:: AIM OF THE TASK ::
Every record below must be copied exactly, with images dropped.

━━━ RECORDS SUPPLIED ━━━

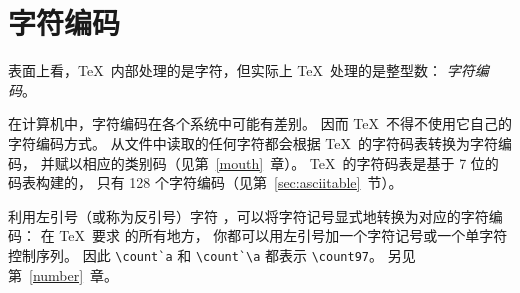 \documentclass{book}
\begin{document}
\section{字符编码}
\label{char:code}

表面上看，\TeX\ 内部处理的是字符，但实际上 \TeX\ 处理的是整型数：
\emph{字符编码}。

在计算机中，字符编码在各个系统中可能有差别。
因而 \TeX\ 不得不使用它自己的字符编码方式。
从文件中读取的任何字符都会根据 \TeX\ 的字符码表转换为字符编码，
并赋以相应的类别码（见第~\ref{mouth}~章）。
\TeX\ 的字符码表是基于 7 位的 \ascii{} 码表构建的，
只有 128 个字符编码（见第~\ref{sec:asciitable}~节）。

利用左引号（或称为反引号）字符 ，可以将字符记号显式地转换为对应的字符编码：
在 \TeX\ 要求  的所有地方，
你都可以用左引号加一个字符记号或一个单字符控制序列。
因此 \verb.\count`a. 和 \verb.\count`\a. 都表示 \verb.\count97.。
另见第~\ref{number}~章。
\end{document}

━━━

:: WRITTEN RESPONSE ::
 \documentclass{book}
\begin{document}
\section{字符编码}
\label{char:code}

表面上看，\TeX\ 内部处理的是字符，但实际上 \TeX\ 处理的是整型数：
\emph{字符编码}。

在计算机中，字符编码在各个系统中可能有差别。
因而 \TeX\ 不得不使用它自己的字符编码方式。
从文件中读取的任何字符都会根据 \TeX\ 的字符码表转换为字符编码，
并赋以相应的类别码（见第~\ref{mouth}~章）。
\TeX\ 的字符码表是基于 7 位的 \ascii{} 码表构建的，
只有 128 个字符编码（见第~\ref{sec:asciitable}~节）。

利用左引号（或称为反引号）字符 ，可以将字符记号显式地转换为对应的字符编码：
在 \TeX\ 要求  的所有地方，
你都可以用左引号加一个字符记号或一个单字符控制序列。
因此 \verb.\count`a. 和 \verb.\count`\a. 都表示 \verb.\count97.。
另见第~\ref{number}~章。
\end{document}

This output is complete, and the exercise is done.